> Exercise requirements
Pull out every line below containing the word "blue".

Records excerpted from a collection:

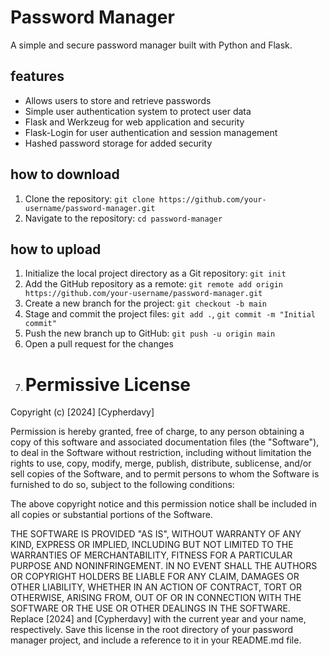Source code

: # Password Manager

A simple and secure password manager built with Python and Flask.

## features

* Allows users to store and retrieve passwords
* Simple user authentication system to protect user data
* Flask and Werkzeug for web application and security
* Flask-Login for user authentication and session management
* Hashed password storage for added security

## how to download

1. Clone the repository: `git clone https://github.com/your-username/password-manager.git`
2. Navigate to the repository: `cd password-manager`

## how to upload

1. Initialize the local project directory as a Git repository: `git init`
2. Add the GitHub repository as a remote: `git remote add origin https://github.com/your-username/password-manager.git`
3. Create a new branch for the project: `git checkout -b main`
4. Stage and commit the project files: `git add .`, `git commit -m "Initial commit"`
5. Push the new branch up to GitHub: `git push -u origin main`
6. Open a pull request for the changes
7. # Permissive License

Copyright (c) [2024] [Cypherdavy]

Permission is hereby granted, free of charge, to any person obtaining a copy of this software and associated documentation files (the "Software"), to deal in the Software without restriction, including without limitation the rights to use, copy, modify, merge, publish, distribute, sublicense, and/or sell copies of the Software, and to permit persons to whom the Software is furnished to do so, subject to the following conditions:

The above copyright notice and this permission notice shall be included in all copies or substantial portions of the Software.

THE SOFTWARE IS PROVIDED "AS IS", WITHOUT WARRANTY OF ANY KIND, EXPRESS OR IMPLIED, INCLUDING BUT NOT LIMITED TO THE WARRANTIES OF MERCHANTABILITY, FITNESS FOR A PARTICULAR PURPOSE AND NONINFRINGEMENT. IN NO EVENT SHALL THE AUTHORS OR COPYRIGHT HOLDERS BE LIABLE FOR ANY CLAIM, DAMAGES OR OTHER LIABILITY, WHETHER IN AN ACTION OF CONTRACT, TORT OR OTHERWISE, ARISING FROM, OUT OF OR IN CONNECTION WITH THE SOFTWARE OR THE USE OR OTHER DEALINGS IN THE SOFTWARE.
Replace [2024] and [Cypherdavy] with the current year and your name, respectively. Save this license in the root directory of your password manager project, and include a reference to it in your README.md file.
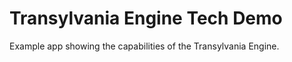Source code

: Transylvania Engine Tech Demo
=============================

Example app showing the capabilities of the Transylvania Engine.

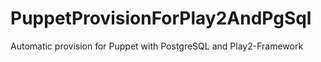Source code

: PuppetProvisionForPlay2AndPgSql
===============================

Automatic provision for Puppet with PostgreSQL and Play2-Framework
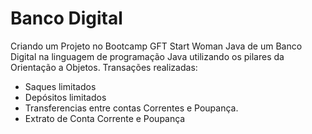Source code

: # Banco Digital

Criando um Projeto no Bootcamp GFT Start Woman Java de um Banco Digital na linguagem de programação Java utilizando os pilares da Orientação a Objetos.
Transações realizadas:
* Saques limitados
* Depósitos limitados
* Transferencias entre contas Correntes e Poupança.
* Extrato de Conta Corrente e Poupança
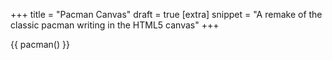 +++
title = "Pacman Canvas"
draft = true
[extra]
snippet = "A remake of the classic pacman writing in the HTML5 canvas"
+++

{{ pacman()  }}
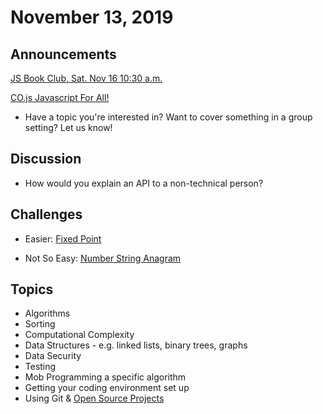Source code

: # November 13, 2019

## Announcements

[JS Book Club, Sat. Nov 16 10:30 a.m.](https://www.meetup.com/Bootcampers-Collective/events/ptzfkryzpbvb/)

[CO.js Javascript For All!](https://www.meetup.com/Bootcampers-Collective/events/hhpjjryzpbxb/)

- Have a topic you're interested in? Want to cover something in a group setting? Let us know!

## Discussion

- How would you explain an API to a non-technical person?

## Challenges

- Easier: [Fixed Point](https://github.com/andy-young/Coders-Workshop/blob/master/Coding-Challenges/FixedPoint/fixedPoint.md)

- Not So Easy: [Number String Anagram](https://github.com/andy-young/Coders-Workshop/blob/master/Coding-Challenges/numberStringAnagram/numberStringAnagram.md)

## Topics

- Algorithms
- Sorting
- Computational Complexity
- Data Structures - e.g. linked lists, binary trees, graphs
- Data Security
- Testing
- Mob Programming a specific algorithm
- Getting your coding environment set up
- Using Git & [Open Source Projects](https://github.com/MunGell/awesome-for-beginners#javascript)
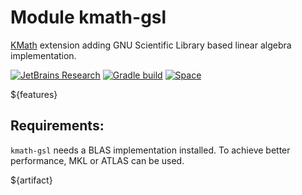 # Module kmath-gsl

[KMath](https://github.com/mipt-npm/kmath) extension adding GNU Scientific Library based linear algebra implementation.

[![JetBrains Research](https://jb.gg/badges/research.svg)](https://confluence.jetbrains.com/display/ALL/JetBrains+on+GitHub)
[![Gradle build](https://github.com/mipt-npm/kmath-gsl/workflows/build/badge.svg)](https://github.com/mipt-npm/kmath-gsl/actions/workflows/build.yml)
[![Space](https://img.shields.io/maven-metadata/v?label=Space&metadataUrl=https://maven.pkg.jetbrains.space/mipt-npm/p/sci/maven/space/kscience/kmath-gsl/maven-metadata.xml)](https://maven.pkg.jetbrains.space/mipt-npm/p/sci/maven/space/kscience/kmath-gsl/0.2.1-dev-1/)

${features}

## Requirements:

`kmath-gsl` needs a BLAS implementation installed. To achieve better performance, MKL or ATLAS can be used.

${artifact}

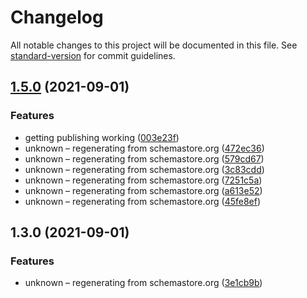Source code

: # Changelog

All notable changes to this project will be documented in this file. See [standard-version](https://github.com/conventional-changelog/standard-version) for commit guidelines.

## [1.5.0](https://github.com/harrysolovay/tsconfig-type/compare/v1.3.0...v1.5.0) (2021-09-01)


### Features

* getting publishing working ([003e23f](https://github.com/harrysolovay/tsconfig-type/commit/003e23fdbbf715d0283a0c3f44300e8e90009d45))
* unknown – regenerating from schemastore.org ([472ec36](https://github.com/harrysolovay/tsconfig-type/commit/472ec36628aa7824d557e0d8076a5f179b9f5b57))
* unknown – regenerating from schemastore.org ([579cd67](https://github.com/harrysolovay/tsconfig-type/commit/579cd67f9c08b15cdba1b74856e6d19ab6147449))
* unknown – regenerating from schemastore.org ([3c83cdd](https://github.com/harrysolovay/tsconfig-type/commit/3c83cddf92df0b997067bb513c74196ca258aa59))
* unknown – regenerating from schemastore.org ([7251c5a](https://github.com/harrysolovay/tsconfig-type/commit/7251c5a2ed8c0e9d141abb5f1d24744ebf8a3bab))
* unknown – regenerating from schemastore.org ([a613e52](https://github.com/harrysolovay/tsconfig-type/commit/a613e52e003155ed8f009aca24ad11254687aead))
* unknown – regenerating from schemastore.org ([45fe8ef](https://github.com/harrysolovay/tsconfig-type/commit/45fe8efe6c9d687dfabb38647c62deb31c49afa1))

## 1.3.0 (2021-09-01)


### Features

* unknown – regenerating from schemastore.org ([3e1cb9b](https://github.com/harrysolovay/tsconfig-type/commit/3e1cb9b88d0db032292454c612ed3c72bbf150db))
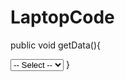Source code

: # LaptopCode
public void getData(){
<script src="https://code.jquery.com/jquery-3.6.0.min.js"></script>


<select id="myDropdown">
 <option value="">-- Select --</option>
</select>
<script>
 $(document).ready(function () {
   $.ajax({
    type: "POST",
   url: "Default.aspx/GetMessage",
  data: '{}',
 contentType: "application/json; charset=utf-8",
      dataType: "json",
      success: function (response) {
        var items = response.d;
        var $dropdown = $('#myDropdown');
        $.each(items, function (i, item) {
          $dropdown.append($('<option>', {
            value: item.Id,
            text: item.Name
          }));
        });
      },
      error: function (xhr) {
        if (xhr.status === 401) {
          alert("Unauthorized. Please log in.");
          window.location.href = "/Login.aspx";
        } else {
          alert("Error: " + xhr.statusText);
       }
      }
    });
  });
</script>
}
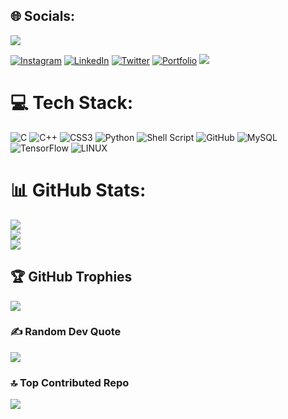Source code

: 
## 🌐 Socials:
![](https://komarev.com/ghpvc/?username=rakshitgupta9&color=blue)

[![Instagram](https://img.shields.io/badge/Instagram-%23E4405F.svg?logo=Instagram&logoColor=white)](https://instagram.com/rakshit9_/) [![LinkedIn](https://img.shields.io/badge/LinkedIn-%230077B5.svg?logo=linkedin&logoColor=white)](https://linkedin.com/in/rakshitgupta9) [![Twitter](https://img.shields.io/badge/Twitter-%231DA1F2.svg?logo=Twitter&logoColor=white)](https://twitter.com/rakshit9_) [![Portfolio](https://img.shields.io/badge/Portfolio-8A2BE2)](https://rakshitgupta9.github.io/Portfolio/index.html) [![](https://visitcount.itsvg.in/api?id=rakshitgupta9&icon=0&color=1)](https://visitcount.itsvg.in)


# 💻 Tech Stack:
![C](https://img.shields.io/badge/c-%2300599C.svg?style=for-the-badge&logo=c&logoColor=white) ![C++](https://img.shields.io/badge/c++-%2300599C.svg?style=for-the-badge&logo=c%2B%2B&logoColor=white) ![CSS3](https://img.shields.io/badge/css3-%231572B6.svg?style=for-the-badge&logo=css3&logoColor=white) ![Python](https://img.shields.io/badge/python-3670A0?style=for-the-badge&logo=python&logoColor=ffdd54) ![Shell Script](https://img.shields.io/badge/shell_script-%23121011.svg?style=for-the-badge&logo=gnu-bash&logoColor=white) ![GitHub](https://img.shields.io/badge/GitHub-%23121011.svg?style=for-the-badge&logo=github&logoColor=white) ![MySQL](https://img.shields.io/badge/mysql-%2300f.svg?style=for-the-badge&logo=mysql&logoColor=white) ![TensorFlow](https://img.shields.io/badge/TensorFlow-%23FF6F00.svg?style=for-the-badge&logo=TensorFlow&logoColor=white) ![LINUX](https://img.shields.io/badge/Linux-FCC624?style=for-the-badge&logo=linux&logoColor=black)

# 📊 GitHub Stats:
![](https://github-readme-stats.vercel.app/api?username=rakshitgupta9&theme=dark&hide_border=false&include_all_commits=false&count_private=false)<br/>
![](https://github-readme-streak-stats.herokuapp.com/?user=rakshitgupta9&theme=dark&hide_border=false)<br/>
![](https://github-readme-stats.vercel.app/api/top-langs/?username=rakshitgupta9&theme=dark&hide_border=false&include_all_commits=false&count_private=false&layout=compact)

## 🏆 GitHub Trophies
![](https://github-profile-trophy.vercel.app/?username=rakshitgupta9&theme=radical&no-frame=false&no-bg=false&margin-w=4)

### ✍️ Random Dev Quote
![](https://quotes-github-readme.vercel.app/api?type=horizontal&theme=dark)

### 🔝 Top Contributed Repo
![](https://github-contributor-stats.vercel.app/api?username=rakshitgupta9&limit=5&theme=dark&combine_all_yearly_contributions=true)
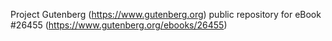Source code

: Project Gutenberg (https://www.gutenberg.org) public repository for eBook #26455 (https://www.gutenberg.org/ebooks/26455)
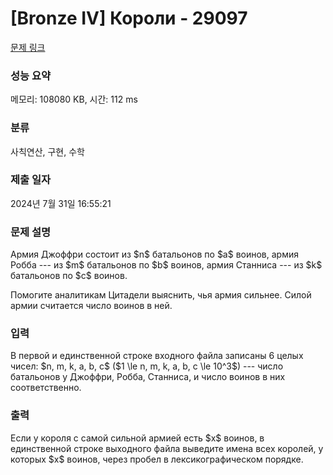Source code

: # [Bronze IV] Короли - 29097 

[문제 링크](https://www.acmicpc.net/problem/29097) 

### 성능 요약

메모리: 108080 KB, 시간: 112 ms

### 분류

사칙연산, 구현, 수학

### 제출 일자

2024년 7월 31일 16:55:21

### 문제 설명

<p>Армия Джоффри состоит из $n$ батальонов по $a$ воинов, армия Робба --- из $m$ батальонов по $b$ воинов, армия Станниса --- из $k$ батальонов по $c$ воинов.</p>

<p>Помогите аналитикам Цитадели выяснить, чья армия сильнее. Силой армии считается число воинов в ней.</p>

### 입력 

 <p>В первой и единственной строке входного файла записаны 6 целых чисел: $n, m, k, a, b, c$ ($1 \le n, m, k, a, b, c \le 10^3$) --- число батальонов у Джоффри, Робба, Станниса, и число воинов в них соответственно.</p>

### 출력 

 <p>Если у короля с самой сильной армией есть $x$ воинов, в единственной строке выходного файла выведите имена всех королей, у которых $x$ воинов, через пробел в лексикографическом порядке.</p>

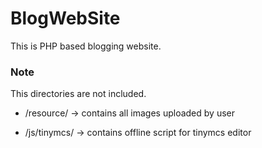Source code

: # BlogWebSite

This is PHP based blogging website.

<h3><b>Note</b></h3>
This directories are not included.

- /resource/ -> contains all images uploaded by user

- /js/tinymcs/ -> contains offline script for tinymcs editor
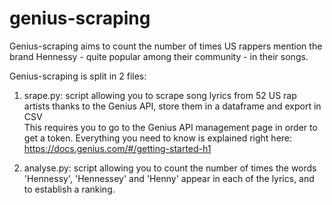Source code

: # genius-scraping

Genius-scraping aims to count the number of times US rappers mention the brand Hennessy - quite popular among their community - in their songs. 

Genius-scraping is split in 2 files:
1) srape.py: script allowing you to scrape song lyrics from 52 US rap artists thanks to the Genius API, store them in a dataframe and export in CSV  
This requires you to go to the Genius API management page in order to get a token. Everything you need to know is explained right here:
https://docs.genius.com/#/getting-started-h1

2) analyse.py: script allowing you to count the number of times the words 'Hennessy', 'Hennessey' and 'Henny' appear in each of the lyrics, and to establish a ranking. 

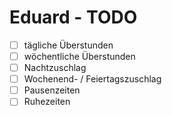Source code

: # Eduard - TODO

- [ ] tägliche Überstunden
- [ ] wöchentliche Überstunden
- [ ] Nachtzuschlag
- [ ] Wochenend- / Feiertagszuschlag
- [ ] Pausenzeiten
- [ ] Ruhezeiten
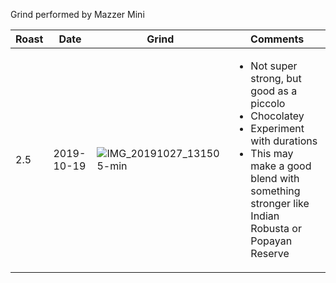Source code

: Grind performed by Mazzer Mini

| Roast | Date       | Grind | Comments |
|-------|------------|-------|----------
| 2.5   | 2019-10-19 | ![IMG_20191027_131505-min](https://user-images.githubusercontent.com/2862029/67627821-14547780-f8c0-11e9-964e-44e4f77d691f.jpg) | <ul><li>Not super strong, but good as a piccolo</li><li>Chocolatey</li><li>Experiment with durations</li><li>This may make a good blend with something stronger like Indian Robusta or Popayan Reserve</li></ul>
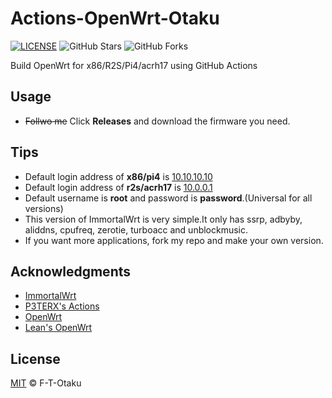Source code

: # Actions-OpenWrt-Otaku

[![LICENSE](https://img.shields.io/github/license/mashape/apistatus.svg?style=flat-square&label=LICENSE)](https://github.com/F-T-Otaku/Action-OpenWrt-x86-r2s-pi4-acrh17/blob/main/LICENSE)
![GitHub Stars](https://img.shields.io/github/stars/F-T-Otaku/Action-OpenWrt-x86-r2s-pi4-acrh17.svg?style=flat-square&label=Stars&logo=github)
![GitHub Forks](https://img.shields.io/github/forks/F-T-Otaku/Action-OpenWrt-x86-r2s-pi4-acrh17.svg?style=flat-square&label=Forks&logo=github)

Build OpenWrt for x86/R2S/Pi4/acrh17 using GitHub Actions

## Usage

- ~~Follwo me~~ Click **Releases** and download the firmware you need.

## Tips

- Default login address of **x86/pi4** is [10.10.10.10](10.10.10.10)
- Default login address of **r2s/acrh17** is [10.0.0.1](10.0.0.1)
- Default username is **root** and password is **password**.(Universal for all versions)
- This version of ImmortalWrt is very simple.It only has ssrp, adbyby, aliddns, cpufreq, zerotie, turboacc and unblockmusic.
- If you want more applications, fork my repo and make your own version.

## Acknowledgments

- [ImmortalWrt](https://github.com/immortalwrt/immortalwrt)
- [P3TERX's Actions](https://github.com/P3TERX/Actions-OpenWrt)
- [OpenWrt](https://github.com/openwrt/openwrt)
- [Lean's OpenWrt](https://github.com/coolsnowwolf/lede)

## License

[MIT](https://github.com/F-T-Otaku/Action-OpenWrt-x86-r2s-pi4-acrh17/blob/main/LICENSE) © F-T-Otaku
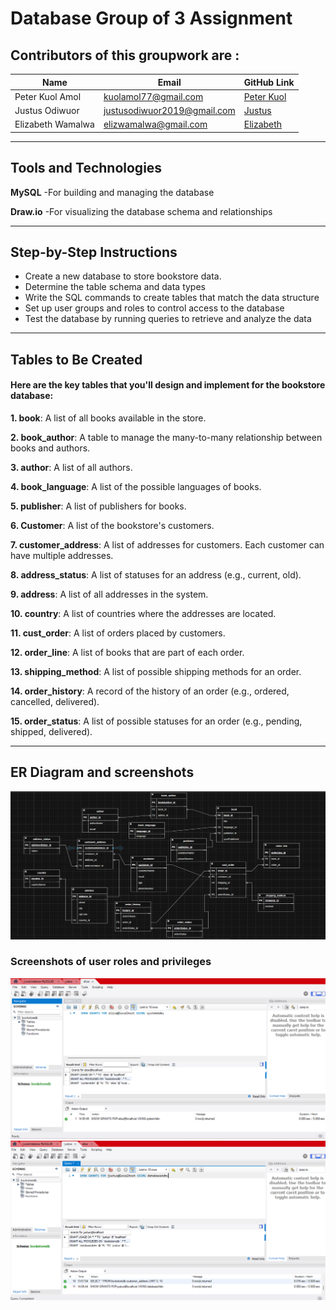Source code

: # Database Group of 3 Assignment
## Contributors of this groupwork are :
|Name|Email|GitHub Link|
| ------- | ------- | ------- |
|Peter Kuol Amol|kuolamol77@gmail.com|[Peter Kuol](https://github.com/Quol04)| 
|Justus Odiwuor|justusodiwuor2019@gmail.com|[Justus](https://github.com/Enock2007)|
|Elizabeth Wamalwa|elizwamalwa@gmail.com|[Elizabeth](https://github.com/Milkah250)|

---
## Tools and Technologies

**MySQL** -For building and managing the database

**Draw.io** -For visualizing the database schema and relationships

---
## Step-by-Step Instructions
- Create a new database to store bookstore data.
- Determine the table schema and data types
- Write the SQL commands to create tables that match the data structure
- Set up user groups and roles to control access to the database
- Test the database by running queries to retrieve and analyze the data

---
## Tables to Be Created
#### Here are the key tables that you'll design and implement for the bookstore database:

**1. book**: A list of all books available in the store.

**2. book_author**: A table to manage the many-to-many relationship between books and authors.

**3. author**: A list of all authors.

**4. book_language**: A list of the possible languages of books.

**5. publisher**: A list of publishers for books.

**6. Customer**: A list of the bookstore's customers.

**7. customer_address**: A list of addresses for customers. Each customer can have multiple addresses.

**8. address_status**: A list of statuses for an address (e.g., current, old).

**9. address**: A list of all addresses in the system.

**10. country**: A list of countries where the addresses are located.

**11. cust_order**: A list of orders placed by customers.

**12. order_line**: A list of books that are part of each order.

**13. shipping_method**: A list of possible shipping methods for an order.

**14. order_history**: A record of the history of an order (e.g., ordered, cancelled, delivered).

**15. order_status**: A list of possible statuses for an order (e.g., pending, shipped, delivered). 

---
## ER Diagram and screenshots
![Database Schema](/images/ER-diagram.png)

### Screenshots of user roles and privileges
![Eliza ](/images/elizadb.png)
![Justus ](/images/justusdb.png)

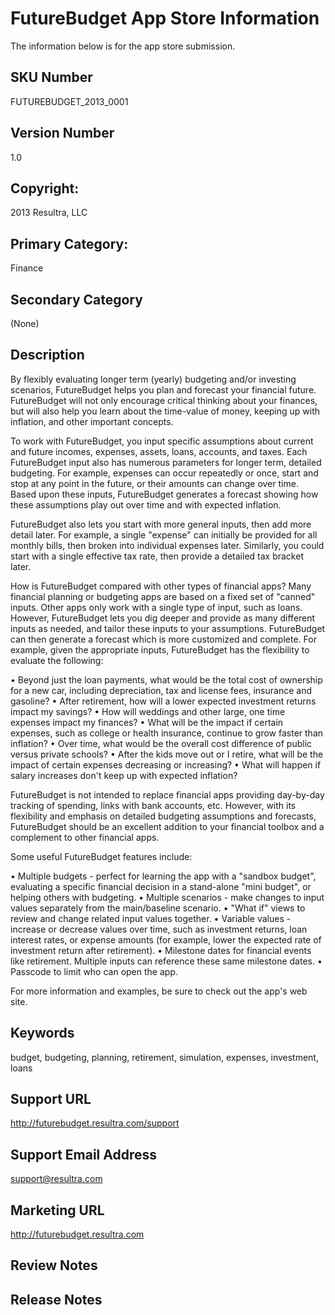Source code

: # FutureBudget App Store Information

The information below is for the app store submission.

## SKU Number

FUTUREBUDGET_2013_0001

## Version Number

1.0

## Copyright:

2013 Resultra, LLC

## Primary Category: 

Finance

## Secondary Category

(None)

## Description

By flexibly evaluating longer term (yearly) budgeting and/or investing scenarios, FutureBudget helps you plan and forecast your financial future. FutureBudget will not only encourage critical thinking about your finances, but will also help you learn about the time-value of money, keeping up with inflation, and other important concepts.

To work with FutureBudget, you input specific assumptions about current and future incomes, expenses, assets, loans, accounts, and taxes. Each FutureBudget input also has numerous parameters for longer term, detailed budgeting. For example, expenses can occur repeatedly or once, start and stop at any point in the future, or their amounts can change over time. Based upon these inputs, FutureBudget  generates a forecast showing how these assumptions play out over time and with expected inflation. 

FutureBudget also lets you start with more general inputs, then add more detail later. For example, a single "expense" can initially be provided for all monthly bills, then broken into individual expenses later. Similarly, you could start with a single effective tax rate, then provide a detailed tax bracket later.

How is FutureBudget compared with other types of financial apps? Many financial planning or budgeting apps are based on a fixed set of "canned" inputs. Other apps only work with a single type of input, such as loans. However, FutureBudget lets you dig deeper and provide as many different inputs as needed, and tailor these inputs to your assumptions. FutureBudget can then generate a forecast which is more customized and complete. For example, given the appropriate inputs, FutureBudget has the flexibility to evaluate the following:

• Beyond just the loan payments, what would be the total cost of ownership for a new car, including depreciation, tax and license fees, insurance and gasoline?
• After retirement, how will a lower expected investment returns impact my savings?
• How will weddings and other large, one time expenses impact my finances?
• What will be the impact if certain expenses, such as college or health insurance, continue to grow faster than inflation?
• Over time, what would be the overall cost difference of public versus private schools?
• After the kids move out or I retire, what will be the impact of certain expenses decreasing or increasing?
• What will happen if salary increases don't keep up with expected inflation?

FutureBudget is not intended to replace financial apps providing day-by-day tracking of spending, links with bank accounts, etc. However, with its flexibility and emphasis on detailed budgeting assumptions and forecasts, FutureBudget should be an excellent addition to your financial toolbox and a complement to other financial apps.

Some useful FutureBudget features include: 

• Multiple budgets - perfect for learning the app with a "sandbox budget", evaluating a specific financial decision in a stand-alone "mini budget", or helping others with budgeting.
• Multiple scenarios - make changes to input values separately from the main/baseline scenario.
• "What if" views to review and change related input values together.
• Variable values - increase or decrease values over time, such as investment returns, loan interest rates, or expense amounts (for example, lower the expected rate of investment return after retirement).
• Milestone dates for financial events like retirement. Multiple inputs can reference these same milestone dates.
• Passcode to limit who can open the app.

For more information and examples, be sure to check out the app's web site.

## Keywords

budget, budgeting, planning, retirement, simulation, expenses, investment, loans

## Support URL

http://futurebudget.resultra.com/support

## Support Email Address

support@resultra.com

## Marketing URL

http://futurebudget.resultra.com

## Review Notes

## Release Notes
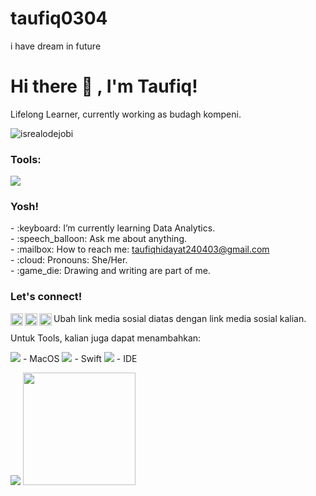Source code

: # taufiq0304
i have dream in future
# <summary><strong>Hi there :wave: , I'm Taufiq!</strong></summary>
Lifelong Learner, currently working as budagh kompeni.
<p align="left"> <img src="https://komarev.com/ghpvc/?username=goonesmile&label=Profile%20views&color=0e75b6&style=flat" alt="isrealodejobi" />
</p>

### <summary><strong>Tools:</strong></summary>
<p>
    <img src="https://img.shields.io/badge/Text%20Editor-Visual%20Studio%20Code-blue?&logo=visual%20studio%20code&logoColor=blue" />
</p>

### <summary><strong>Yosh!</strong></summary>
<p>
    - :keyboard: I’m currently learning Data Analytics. </br>
    - :speech_balloon: Ask me about anything.</br>
    - :mailbox: How to reach me: <a href="mailto:youremail@gmail.com">taufiqhidayat240403@gmail.com</a>  </br>
    - :cloud: Pronouns: She/Her. </br>
    - :game_die: Drawing and writing are part of me. </br>
<p>
 
### <summary><strong>Let's connect!</strong></summary>
<a href="https://twitter.com/yours">
  <img align="left" alt="taufiq's Twitter" width="20px" src="[https://simpleicons.now.sh/twitter/495f7e](https://x.com/dyio164346?t=Wavrje4csvijt7Svc5DT6w&s=09)" />
</a>
<a href="https://www.instagram.com/yours/">
  <img align="left" alt="taufiq's Instagram" width="20px" src="[https://simpleicons.now.sh/instagram/495f7e](https://www.instagram.com/taufiqhidayat240403?igsh=bjh6MmNxcHcxMGZu)" />
</a>
<a href="https://yours.com/">
  <img align="left" alt="taufiq's Blog" width="20px" src="https://simpleicons.now.sh/blogger/495f7e" />
</a>
Ubah link media sosial diatas dengan link media sosial kalian.

Untuk Tools, kalian juga dapat menambahkan:

<img src="https://img.shields.io/badge/OS-MacOS-blue?&logo=apple" /> - MacOS
<img src="https://img.shields.io/badge/Code-Swift-blue?&logo=swift" /> - Swift
<img src="https://img.shields.io/badge/IDE-Xcode-blue?&logo=xcode" /> - IDE
<p>
    <img src="https://github-readme-stats.vercel.app/api?username=Taufiqhidayat&hide=contribs,prs&show_icons=true&hide_border=true&title_color=000" />
    <img src="https://github-readme-stats.vercel.app/api/top-langs/?username=Taufiqhidayat&layout=compact" height=180 />
</p>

> Answer to the problem
![](https://komarev.com/ghpvc/?username=rakshitgupta9&color=blue)
    <img src="https://img.shields.io/badge/Text%20Editor-Visual%20Studio%20Code-blue?&logo=visual%20studio%20code&logoColor=blue" />
<img src="https://img.shields.io/badge/OS-MacOS-blue?&logo=apple" /> - MacOS
<img src="https://img.shields.io/badge/Code-Swift-blue?&logo=swift" /> - Swift
<img src="https://img.shields.io/badge/IDE-Xcode-blue?&logo=xcode" /> - IDE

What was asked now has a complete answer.